Au cœur de la guerre

Quel pouvait être l’état d’esprit de ce soldat au moment où le combat commence ? L’auteure précise bien le mythe, désormais bien déboulonné, de la fleur au fusil. Elle rappelle aussi combien sa formation à l’école a pu diffuser chez lui une certaine image de l’Allemand et de la revanche de façon générale. Ce soldat se retrouve en tout cas au cœur d’une guerre où les mitrailleuses tirent jusqu’à 600 balles par minute à 4 kilomètres de distance. Elle rappelle aussi que plus de 80 % des morts sont dus à l’artillerie. La chronologie est bien précisée avec l’effroyable mortalité du début de la guerre : 27 000 morts pour la journée du 22 août pour la France ! Elle imagine ensuite qu’il a pu combattre à Verdun. Le jeune lecteur apprendra au passage qu’il y eût là 1 million de morts, disparus ou blessés français et allemands, et 60 millions d’obus tirés par les deux artilleries lourdes.
Un des passages les plus intéressants est consacré à cette question, apparemment simple, mais qui a fait depuis longtemps des ravages dans l’historiographie française, à savoir comment a-t-il tenu ? Elle développe un faisceau de raisons et le texte est à la fois très clair et très complet. Est-ce la haine de l’ennemi, la volonté d’afficher son courage, le fait d’avoir un groupe de copains, l’importance du courrier, de la permission, ou encore l’alcool ? Peut être d’ailleurs n’a t il pas tenu d’où le passage suivant sur « et si l’inconnu avait dit non ? »

Après la guerre

Comment est-il mort ? Sophie Lamoureux énonce les chiffres simples et bruts de ce conflit. Elle aborde également la question de la mémoire de la guerre en rappelant la fièvre qui entoura la frénésie de construction de monuments aux morts. En tout cas, ce soldat inconnu, choisi dans des circonstances qu’elle décrit, est ensuite objet et enjeu de mémoire. De Gaulle se recueillît sur sa tombe à la Libération et en mai 68, la vindicte des étudiants s’y exprima. L’ouvrage se termine par un poème de Guillaume Apollinaire. Ensuite, et peut-être pour donner finalement un visage, une matérialité à ce soldat dont l’identité n’est pas établie, l’auteure propose quelques pages de la correspondance d’un soldat et de sa femme. Ce passage conclut habilement l’ouvrage.
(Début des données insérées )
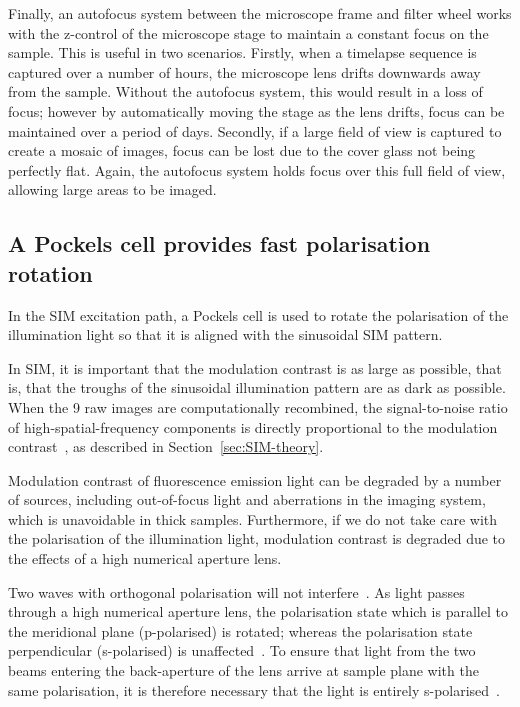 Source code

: Finally, an autofocus system between the microscope frame and filter wheel works with the z-control of the microscope stage to maintain a constant focus on the sample. 
This is useful in two scenarios. 
Firstly, when a timelapse sequence is captured over a number of hours, the microscope lens drifts downwards away from the sample. 
Without the autofocus system, this would result in a loss of focus; however by automatically moving the stage as the lens drifts, focus can be maintained over a period of days.
Secondly, if a large field of view is captured to create a mosaic of images, focus can be lost due to the cover glass not being perfectly flat. 
Again, the autofocus system holds focus over this full field of view, allowing large areas to be imaged. 


\subsection{A Pockels cell provides fast polarisation rotation} \label{sec:lagsim-pockels}
In the SIM excitation path, a Pockels cell is used to rotate the polarisation of the illumination light so that it is aligned with the sinusoidal SIM pattern. 

In SIM, it is important that the modulation contrast is as large as possible, that is, that the troughs of the sinusoidal illumination pattern are as dark as possible.
When the 9 raw images are computationally recombined, the signal-to-noise ratio of high-spatial-frequency components is directly proportional to the modulation contrast~\cite{oholleran2012polarization}, as described in Section~\ref{sec:SIM-theory}. 

Modulation contrast of fluorescence emission light can be degraded by a number of sources, including out-of-focus light and aberrations in the imaging system, which is unavoidable in thick samples. 
Furthermore, if we do not take care with the polarisation of the illumination light,  modulation contrast is degraded due to the effects of a high numerical aperture lens. 

Two waves with orthogonal polarisation will not interfere~\cite{nityananda2013interference}. 
As light passes through a high numerical aperture lens, the polarisation state which is parallel to the meridional plane (p-polarised) is rotated; whereas the polarisation state perpendicular (s-polarised) is unaffected~\cite{mansuripur1991effects}. 
To ensure that light from the two beams entering the back-aperture of the lens arrive at sample plane with the same polarisation, it is therefore necessary that the light is entirely s-polarised~\cite{oholleran2012polarization}. 


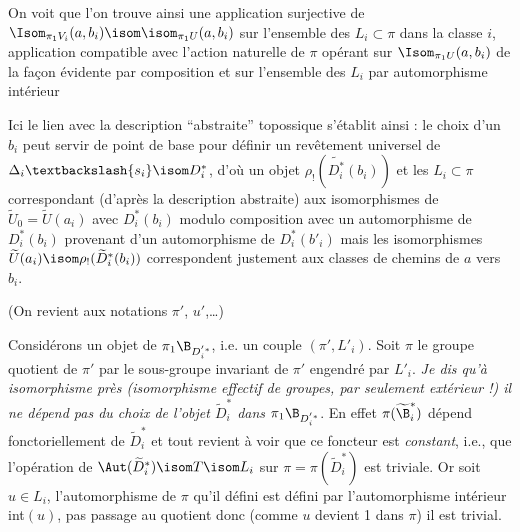 
On voit que l'on trouve ainsi une application surjective de $\Isom_{\pi_1 V_i}(a, b_i) \isom \isom_{\pi_1 U}(a, b_i)$ sur l'ensemble des $L_i \subset  \pi$ dans la classe $i$, application compatible avec l'action naturelle de $\pi$ opérant sur $\Isom_{\pi_1 U}(a, b_i)$ de la fa\c{c}on évidente par composition et sur l'ensemble des $L_i$ par automorphisme intérieur

Ici le lien avec la description ``abstraite'' topossique s'établit ainsi : le choix d'un $b_i$ peut servir de point de base pour définir un revêtement universel de $\Delta_i \textbackslash \{ s_i \} \isom D^*_i$, d'où un objet $\rho_! (\widetilde{D^*_i}(b_i))$ et les $L_i \subset  \pi$ correspondant (d'après la description abstraite) aux isomorphismes de $\widetilde{U}_0 = \widetilde{U}(a_i)$ avec $D^*_i (b_i)$ modulo composition avec un automorphisme de $D^*_i (b_i)$ provenant d'un automorphisme de $D^*_i(b'_i)$ mais les isomorphismes $\widetilde{U}(a_i) \isom \rho_! (\widetilde{D}^*_i(b_i))$ correspondent justement aux classes de chemins de $a$ vers $b_i$.

(On revient aux notations $\pi'$, $u'$,\dots)

Considérons un objet de $\pi_1 \B_{D^{'*}_i}$, i.e. un couple $(\pi', L'_i)$. Soit $\pi$ le groupe quotient de $\pi'$ par le sous-groupe invariant de $\pi'$ engendré par $L'_i$. \emph{Je dis qu'à isomorphisme près (isomorphisme effectif de groupes, par seulement extérieur !) il ne dépend pas du choix de l'objet $\widetilde{D}^*_i$ dans $\pi_1 \B_{D^{'*}_i}$}. En effet $\pi (\widetilde{\B}^*_i)$ dépend fonctoriellement de  $\widetilde{D}^*_i$ et tout revient à voir que ce foncteur est \emph{constant}, i.e., que l'opération de $\Aut(\widetilde{D}^*_i) \isom T \isom L_i$ sur $\pi = \pi (\widetilde{D}^*_i)$ est triviale. Or soit $u \in L_i$, l'automorphisme de $\pi$ qu'il défini est défini par l'automorphisme intérieur int$(u)$, pas passage au quotient donc (comme $u$ devient 1 dans $\pi$) il est trivial.

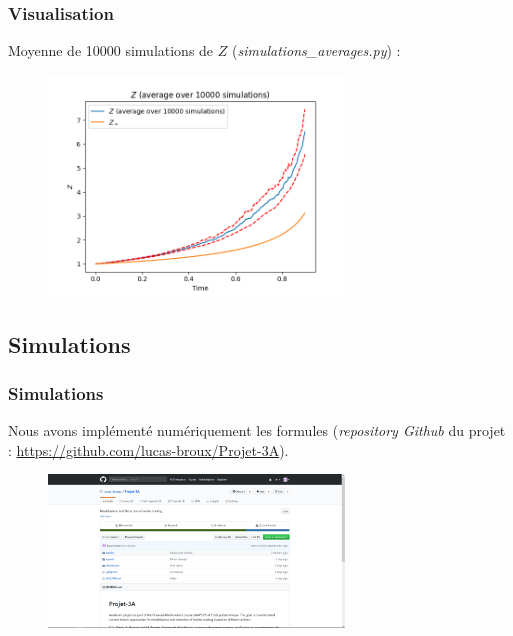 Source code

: \documentclass{beamer}
\begin{document}
\begin{frame}
\frametitle{Visualisation}
\par Moyenne de 10000 simulations de $Z$ (\emph{simulations\_averages.py}) : 
\begin{figure}[H]
  \centering
    \includegraphics[width=0.7\textwidth]{images/average_10000.png}
  \caption{}
\end{figure}
\end{frame}

\subsection{Simulations}

\begin{frame}
\frametitle{Simulations}
\par Nous avons implémenté numériquement les formules (\emph{repository Github} du projet : \url{https://github.com/lucas-broux/Projet-3A}).
\begin{figure}[H]
  \centering
    \includegraphics[width=0.7\textwidth]{images/github.png}
  \caption{}
\end{figure}

\end{frame}
\end{document}
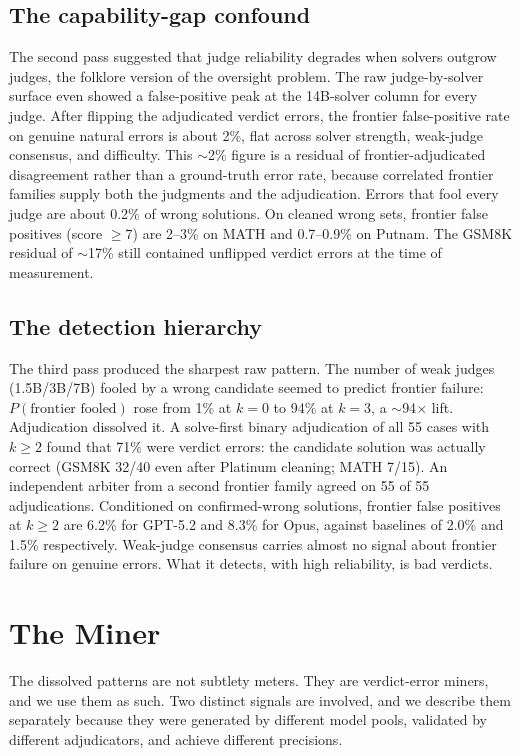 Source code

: \documentclass[11pt]{article}
\begin{document}
\subsection{The capability-gap confound}
\label{sec:capgap}

The second pass suggested that judge reliability degrades when solvers outgrow judges, the folklore version of the oversight problem.
The raw judge-by-solver surface even showed a false-positive peak at the 14B-solver column for every judge.
After flipping the adjudicated verdict errors, the frontier false-positive rate on genuine natural errors is about 2\%, flat across solver strength, weak-judge consensus, and difficulty.
This $\sim$2\% figure is a residual of frontier-adjudicated disagreement rather than a ground-truth error rate, because correlated frontier families supply both the judgments and the adjudication.
Errors that fool every judge are about 0.2\% of wrong solutions.
On cleaned wrong sets, frontier false positives (score $\ge 7$) are 2--3\% on MATH and 0.7--0.9\% on Putnam.
The GSM8K residual of $\sim$17\% still contained unflipped verdict errors at the time of measurement.

\subsection{The detection hierarchy}

The third pass produced the sharpest raw pattern.
The number of weak judges (1.5B/3B/7B) fooled by a wrong candidate seemed to predict frontier failure: $P(\text{frontier fooled})$ rose from 1\% at $k=0$ to 94\% at $k=3$, a $\sim$94$\times$ lift.
Adjudication dissolved it.
A solve-first binary adjudication of all 55 cases with $k\ge2$ found that 71\% were verdict errors: the candidate solution was actually correct (GSM8K 32/40 even after Platinum cleaning; MATH 7/15).
An independent arbiter from a second frontier family agreed on 55 of 55 adjudications.
Conditioned on confirmed-wrong solutions, frontier false positives at $k\ge2$ are 6.2\% for GPT-5.2 and 8.3\% for Opus, against baselines of 2.0\% and 1.5\% respectively.
Weak-judge consensus carries almost no signal about frontier failure on genuine errors.
What it detects, with high reliability, is bad verdicts.

\section{The Miner}
\label{sec:miner}

The dissolved patterns are not subtlety meters.
They are verdict-error miners, and we use them as such.
Two distinct signals are involved, and we describe them separately because they were generated by different model pools, validated by different adjudicators, and achieve different precisions.
\end{document}
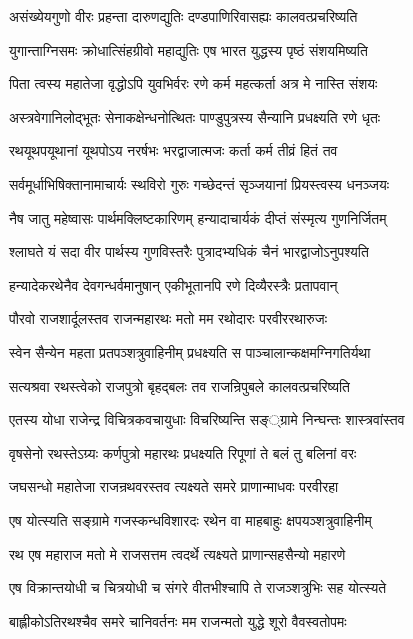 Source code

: \twolineshloka
{असंख्येयगुणो वीरः प्रहन्ता दारुणद्युतिः}
{दण्डपाणिरिवासह्यः कालवत्प्रचरिष्यति}


\twolineshloka
{युगान्ताग्निसमः क्रोधात्सिंहग्रीवो महाद्युतिः}
{एष भारत युद्धस्य पृष्ठं संशयमिष्यति}


\twolineshloka
{पिता त्वस्य महातेजा वृद्धोऽपि युवभिर्वरः}
{रणे कर्म महत्कर्ता अत्र मे नास्ति संशयः}


\twolineshloka
{अस्त्रवेगानिलोद्भूतः सेनाकक्षेन्धनोत्थितः}
{पाण्डुपुत्रस्य सैन्यानि प्रधक्ष्यति रणे धृतः}


\twolineshloka
{रथयूथपयूथानां यूथपोऽय नरर्षभः}
{भरद्वाजात्मजः कर्ता कर्म तीव्रं हितं तव}


\twolineshloka
{सर्वमूर्धाभिषिक्तानामाचार्यः स्थविरो गुरुः}
{गच्छेदन्तं सृञ्जयानां प्रियस्त्वस्य धनञ्जयः}


\twolineshloka
{नैष जातु महेष्वासः पार्थमक्लिष्टकारिणम्}
{हन्यादाचार्यकं दीप्तं संस्मृत्य गुणनिर्जितम्}


\twolineshloka
{श्लाघते यं सदा वीर पार्थस्य गुणविस्तरैः}
{पुत्रादभ्यधिकं चैनं भारद्वाजोऽनुपश्यति}


\twolineshloka
{हन्यादेकरथेनैव देवगन्धर्वमानुषान्}
{एकीभूतानपि रणे दिव्यैरस्त्रैः प्रतापवान्}


\twolineshloka
{पौरवो राजशार्दूलस्तव राजन्महारथः}
{मतो मम रथोदारः परवीररथारुजः}


\twolineshloka
{स्वेन सैन्येन महता प्रतपञ्शत्रुवाहिनीम्}
{प्रधक्ष्यति स पाञ्चालान्कक्षमग्निगतिर्यथा}


\twolineshloka
{सत्यश्रवा रथस्त्वेको राजपुत्रो बृहद्बलः}
{तव राजन्रिपुबले कालवत्प्रचरिष्यति}


\twolineshloka
{एतस्य योधा राजेन्द्र विचित्रकवचायुधाः}
{विचरिष्यन्ति सङ््ग्रामे निन्घन्तः शास्त्रवांस्तव}


\twolineshloka
{वृषसेनो रथस्तेऽग्र्यः कर्णपुत्रो महारथः}
{प्रधक्ष्यति रिपूणां ते बलं तु बलिनां वरः}


\twolineshloka
{जघसन्धो महातेजा राजन्रथवरस्तव}
{त्यक्ष्यते समरे प्राणान्माधवः परवीरहा}


\twolineshloka
{एष योत्स्यति सङ्ग्रामे गजस्कन्धविशारदः}
{रथेन वा माहबाहुः क्षपयञ्शत्रुवाहिनीम्}


\twolineshloka
{रथ एष महाराज मतो मे राजसत्तम}
{त्वदर्थे त्यक्ष्यते प्राणान्सहसैन्यो महारणे}


\twolineshloka
{एष विक्रान्तयोधी च चित्रयोधी च संगरे}
{वीतभीश्चापि ते राजञ्शत्रुभिः सह योत्स्यते}


\twolineshloka
{बाह्लीकोऽतिरथश्चैव समरे चानिवर्तनः}
{मम राजन्मतो युद्धे शूरो वैवस्वतोपमः}


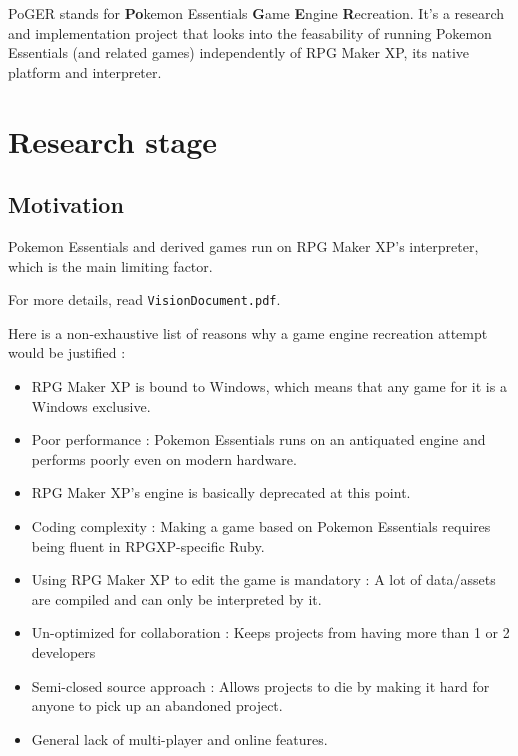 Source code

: \documentclass[11pt]{article}
\begin{document}
PoGER stands for \textbf{Po}kemon Essentials \textbf{G}ame \textbf{E}ngine \textbf{R}ecreation. It's a research and implementation project that looks into the feasability of running Pokemon Essentials (and related games) independently of RPG Maker XP, its native platform and interpreter.

\newpage
\section{Research stage}

\subsection{Motivation}

Pokemon Essentials and derived games run on RPG Maker XP's interpreter, which is the main limiting factor.

For more details, read \verb|VisionDocument.pdf|.

Here is a non-exhaustive list of reasons why a game engine recreation attempt would be justified :
\begin{itemize}
	\item RPG Maker XP is bound to Windows, which means that any game for it is a Windows exclusive.
	
	\item Poor performance : Pokemon Essentials runs on an antiquated engine and performs poorly even on modern hardware.
	
	\item RPG Maker XP's engine is basically deprecated at this point.
	
	\item Coding complexity : Making a game based on Pokemon Essentials requires being fluent in RPGXP-specific Ruby.
	
	\item Using RPG Maker XP to edit the game is mandatory : A lot of data/assets are compiled and can only be interpreted by it.
	
	\item Un-optimized for collaboration : Keeps projects from having more than 1 or 2 developers
	
	\item Semi-closed source approach : Allows projects to die by making it hard for anyone to pick up an abandoned project.
	
	\item General lack of multi-player and online features.
\end{itemize}
\end{document}
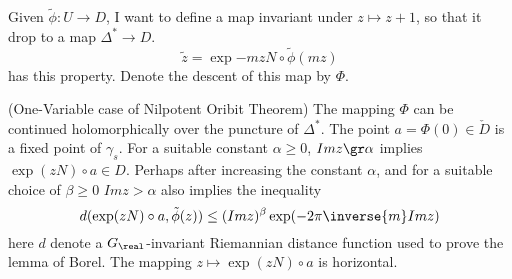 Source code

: \documentclass{article}
\begin{document}
Given $\tilde{\phi}: U \rightarrow D$, I want to define a map invariant under
$z \mapsto z + 1$, so that it drop to a map $\Delta^* \rightarrow D$. 
\[
    \tilde{z} = \exp{-mzN}\circ\tilde{\phi}(mz)
\]
has this property. Denote the descent of this map by $\Phi$.

\begin{theorem}(One-Variable case of Nilpotent Oribit Theorem)
The mapping $\Phi$ can be continued holomorphically over the puncture of $\Delta^*$.
The point $a = \Phi(0) \in \check{D}$ is a fixed point of $\gamma_s$. For a suitable
constant $\alpha \ge 0$, $Im z \gr \alpha$ implies $\exp(zN)\circ a \in D$.
Perhaps after increasing the constant $\alpha$, and for a suitable choice of $\beta \ge 0$
$Im z >\alpha$ also implies the inequality
\[
    d(\exp(zN)\circ a, \tilde{\phi}(z)) \le (Im z)^{\beta}\exp(-2\pi\inverse{m}Im z)
\]
here $d$ denote a $G_{\real}$-invariant Riemannian distance function used to prove 
the lemma of Borel. The mapping $z \mapsto \exp(zN)\circ a$ is horizontal.
\end{theorem}
\end{document}
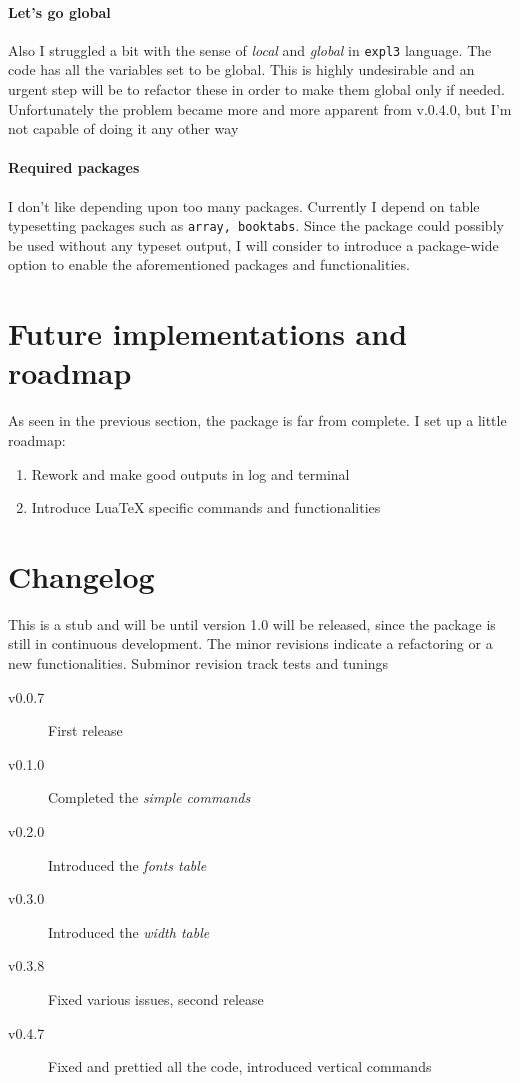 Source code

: \documentclass{article}
\begin{document}
\paragraph{Let’s go global} Also I struggled a bit with the sense of \emph{local} and \emph{global} in \texttt{expl3} language. The code has all the variables set to be global. This is highly undesirable and an urgent step will be to refactor these in order to make them global only if needed. Unfortunately the problem became more and more apparent from v.0.4.0, but I’m not capable of doing it any other way

\paragraph{Required packages} I don’t like depending upon too many packages. Currently I depend on table typesetting packages such as \texttt{array, booktabs}. Since the package could possibly be used without any typeset output, I will consider to introduce a package-wide option to enable the aforementioned packages and functionalities.


\section{Future implementations and roadmap}
As seen in the previous section, the package is far from complete. I set up a little roadmap:
\begin{enumerate}
\item Rework and make good outputs in log and terminal
\item Introduce Lua\TeX{} specific commands and functionalities 
\end{enumerate}
\section{Changelog}
This is a stub and will be until version 1.0 will be released, since the package is still in continuous development. The minor revisions indicate a refactoring or a new functionalities. Subminor revision track tests and tunings
\begin{description}
\item[v0.0.7] First release
\item[v0.1.0]  Completed the \emph{simple commands}
\item[v0.2.0] Introduced the \emph{fonts table}
\item[v0.3.0] Introduced the \emph{width table}
\item[v0.3.8] Fixed various issues, second release
\item[v0.4.7] Fixed and prettied all the code, introduced vertical commands
\end{description}
\end{document}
Cet ouvrage est une réussite. Bien pensé dans la façon qu’il choisit d’aborder la guerre, il profite de cette intelligente entrée pour délivrer des faits et des connaissances sur la guerre. L’ouvrage est conseillé dès 10 ans. Si vous n’aviez qu’un seul livre à offrir, ou à faire lire sur le sujet, ne cherchez pas plus loin, c’est celui-ci ! Un livre lu et approuvé par petits et grands.